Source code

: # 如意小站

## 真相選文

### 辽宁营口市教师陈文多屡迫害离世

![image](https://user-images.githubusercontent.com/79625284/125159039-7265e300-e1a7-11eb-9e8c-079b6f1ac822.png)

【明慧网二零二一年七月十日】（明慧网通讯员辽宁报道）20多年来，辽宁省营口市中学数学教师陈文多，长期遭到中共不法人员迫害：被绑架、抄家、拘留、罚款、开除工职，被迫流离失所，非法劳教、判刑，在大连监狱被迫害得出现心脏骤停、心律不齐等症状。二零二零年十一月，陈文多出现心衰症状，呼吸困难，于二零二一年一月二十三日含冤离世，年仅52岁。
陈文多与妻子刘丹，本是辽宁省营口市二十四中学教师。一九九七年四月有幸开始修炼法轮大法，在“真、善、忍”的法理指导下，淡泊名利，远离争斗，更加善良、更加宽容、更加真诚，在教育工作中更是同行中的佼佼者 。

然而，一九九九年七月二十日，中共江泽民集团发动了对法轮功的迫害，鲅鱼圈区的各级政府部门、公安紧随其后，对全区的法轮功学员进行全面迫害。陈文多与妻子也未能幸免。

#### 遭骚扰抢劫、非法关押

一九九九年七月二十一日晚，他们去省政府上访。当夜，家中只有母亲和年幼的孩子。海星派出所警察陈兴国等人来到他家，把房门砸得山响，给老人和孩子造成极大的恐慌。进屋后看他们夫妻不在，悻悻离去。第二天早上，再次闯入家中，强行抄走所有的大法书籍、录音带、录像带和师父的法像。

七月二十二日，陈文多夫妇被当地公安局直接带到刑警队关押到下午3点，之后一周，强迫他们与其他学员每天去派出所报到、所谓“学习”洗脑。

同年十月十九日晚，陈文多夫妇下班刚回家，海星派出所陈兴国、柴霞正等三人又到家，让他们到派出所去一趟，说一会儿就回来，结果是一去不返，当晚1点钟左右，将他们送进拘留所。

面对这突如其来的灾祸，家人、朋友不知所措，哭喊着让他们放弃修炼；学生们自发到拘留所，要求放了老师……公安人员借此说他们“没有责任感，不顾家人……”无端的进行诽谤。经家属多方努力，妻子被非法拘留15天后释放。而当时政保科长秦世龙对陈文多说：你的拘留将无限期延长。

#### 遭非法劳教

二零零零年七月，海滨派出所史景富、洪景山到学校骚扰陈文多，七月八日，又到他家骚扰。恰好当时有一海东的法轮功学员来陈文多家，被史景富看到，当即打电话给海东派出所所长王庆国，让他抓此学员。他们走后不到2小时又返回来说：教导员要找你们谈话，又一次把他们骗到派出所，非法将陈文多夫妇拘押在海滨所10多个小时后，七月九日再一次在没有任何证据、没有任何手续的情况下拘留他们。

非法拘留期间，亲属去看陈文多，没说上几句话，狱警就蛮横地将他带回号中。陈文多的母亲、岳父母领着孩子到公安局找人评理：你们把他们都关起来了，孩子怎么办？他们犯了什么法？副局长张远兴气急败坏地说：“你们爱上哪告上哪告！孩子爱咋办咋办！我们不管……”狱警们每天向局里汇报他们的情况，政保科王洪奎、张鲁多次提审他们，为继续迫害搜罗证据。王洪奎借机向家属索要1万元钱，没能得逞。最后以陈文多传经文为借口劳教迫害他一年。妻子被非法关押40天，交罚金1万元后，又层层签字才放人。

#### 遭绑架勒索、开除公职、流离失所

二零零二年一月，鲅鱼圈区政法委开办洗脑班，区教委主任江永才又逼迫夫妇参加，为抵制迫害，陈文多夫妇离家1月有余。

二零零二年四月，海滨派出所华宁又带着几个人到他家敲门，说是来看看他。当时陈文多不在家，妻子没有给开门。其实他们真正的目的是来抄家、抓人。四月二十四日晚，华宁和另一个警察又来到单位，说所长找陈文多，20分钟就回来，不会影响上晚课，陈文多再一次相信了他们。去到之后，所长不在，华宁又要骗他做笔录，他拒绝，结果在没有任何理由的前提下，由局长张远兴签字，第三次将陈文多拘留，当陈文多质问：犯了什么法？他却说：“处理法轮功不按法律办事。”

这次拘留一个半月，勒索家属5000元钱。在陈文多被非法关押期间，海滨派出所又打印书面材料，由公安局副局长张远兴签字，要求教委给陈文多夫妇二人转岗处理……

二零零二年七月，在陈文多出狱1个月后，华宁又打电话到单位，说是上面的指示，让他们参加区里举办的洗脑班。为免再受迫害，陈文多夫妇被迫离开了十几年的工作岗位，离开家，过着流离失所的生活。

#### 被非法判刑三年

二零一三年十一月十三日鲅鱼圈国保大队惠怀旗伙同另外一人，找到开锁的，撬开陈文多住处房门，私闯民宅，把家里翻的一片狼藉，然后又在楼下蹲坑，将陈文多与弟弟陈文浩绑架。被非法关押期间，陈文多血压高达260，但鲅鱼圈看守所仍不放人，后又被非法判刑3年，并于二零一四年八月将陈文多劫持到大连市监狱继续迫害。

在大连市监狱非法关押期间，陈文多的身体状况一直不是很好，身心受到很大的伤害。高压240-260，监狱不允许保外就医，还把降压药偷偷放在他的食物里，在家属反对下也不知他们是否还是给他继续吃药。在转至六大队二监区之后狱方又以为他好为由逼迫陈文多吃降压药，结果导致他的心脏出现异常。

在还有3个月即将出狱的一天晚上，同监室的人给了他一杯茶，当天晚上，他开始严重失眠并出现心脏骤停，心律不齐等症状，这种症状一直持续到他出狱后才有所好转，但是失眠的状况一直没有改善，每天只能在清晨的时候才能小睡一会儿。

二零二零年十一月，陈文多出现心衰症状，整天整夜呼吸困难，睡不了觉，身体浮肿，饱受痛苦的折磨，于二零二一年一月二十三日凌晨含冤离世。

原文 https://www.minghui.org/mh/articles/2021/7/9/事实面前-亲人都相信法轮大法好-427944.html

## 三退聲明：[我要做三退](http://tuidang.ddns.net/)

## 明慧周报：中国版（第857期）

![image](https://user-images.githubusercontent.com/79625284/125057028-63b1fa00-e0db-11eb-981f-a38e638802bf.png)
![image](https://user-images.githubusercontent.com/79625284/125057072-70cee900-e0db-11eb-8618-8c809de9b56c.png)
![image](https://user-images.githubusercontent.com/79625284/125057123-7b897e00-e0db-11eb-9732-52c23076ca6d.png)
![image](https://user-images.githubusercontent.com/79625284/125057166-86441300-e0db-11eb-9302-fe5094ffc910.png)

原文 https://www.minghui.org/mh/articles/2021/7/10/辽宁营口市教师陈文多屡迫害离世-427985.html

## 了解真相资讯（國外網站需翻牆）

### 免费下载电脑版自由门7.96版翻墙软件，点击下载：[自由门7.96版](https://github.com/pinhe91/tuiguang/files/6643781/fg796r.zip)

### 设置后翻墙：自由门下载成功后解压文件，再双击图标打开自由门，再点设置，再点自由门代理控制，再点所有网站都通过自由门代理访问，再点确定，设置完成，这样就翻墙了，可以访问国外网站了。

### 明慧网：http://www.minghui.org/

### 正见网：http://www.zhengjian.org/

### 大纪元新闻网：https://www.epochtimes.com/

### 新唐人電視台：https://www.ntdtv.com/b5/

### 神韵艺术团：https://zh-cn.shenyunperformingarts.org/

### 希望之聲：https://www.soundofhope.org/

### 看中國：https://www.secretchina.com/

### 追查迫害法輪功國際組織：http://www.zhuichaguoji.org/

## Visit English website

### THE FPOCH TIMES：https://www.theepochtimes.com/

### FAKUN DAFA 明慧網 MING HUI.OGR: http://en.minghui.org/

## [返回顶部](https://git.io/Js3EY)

++++++++++

> _TO DO_:
In the listing above, locate the line containing "七月二十二日，陈文多夫妇被当" and the line containing "非法拘留期间，亲属去看陈文多". Extract those two lines and every line between them, exactly as written, and only those.

> _SOLVED PROBLEM_:
七月二十二日，陈文多夫妇被当地公安局直接带到刑警队关押到下午3点，之后一周，强迫他们与其他学员每天去派出所报到、所谓“学习”洗脑。

同年十月十九日晚，陈文多夫妇下班刚回家，海星派出所陈兴国、柴霞正等三人又到家，让他们到派出所去一趟，说一会儿就回来，结果是一去不返，当晚1点钟左右，将他们送进拘留所。

面对这突如其来的灾祸，家人、朋友不知所措，哭喊着让他们放弃修炼；学生们自发到拘留所，要求放了老师……公安人员借此说他们“没有责任感，不顾家人……”无端的进行诽谤。经家属多方努力，妻子被非法拘留15天后释放。而当时政保科长秦世龙对陈文多说：你的拘留将无限期延长。

#### 遭非法劳教

二零零零年七月，海滨派出所史景富、洪景山到学校骚扰陈文多，七月八日，又到他家骚扰。恰好当时有一海东的法轮功学员来陈文多家，被史景富看到，当即打电话给海东派出所所长王庆国，让他抓此学员。他们走后不到2小时又返回来说：教导员要找你们谈话，又一次把他们骗到派出所，非法将陈文多夫妇拘押在海滨所10多个小时后，七月九日再一次在没有任何证据、没有任何手续的情况下拘留他们。

非法拘留期间，亲属去看陈文多，没说上几句话，狱警就蛮横地将他带回号中。陈文多的母亲、岳父母领着孩子到公安局找人评理：你们把他们都关起来了，孩子怎么办？他们犯了什么法？副局长张远兴气急败坏地说：“你们爱上哪告上哪告！孩子爱咋办咋办！我们不管……”狱警们每天向局里汇报他们的情况，政保科王洪奎、张鲁多次提审他们，为继续迫害搜罗证据。王洪奎借机向家属索要1万元钱，没能得逞。最后以陈文多传经文为借口劳教迫害他一年。妻子被非法关押40天，交罚金1万元后，又层层签字才放人。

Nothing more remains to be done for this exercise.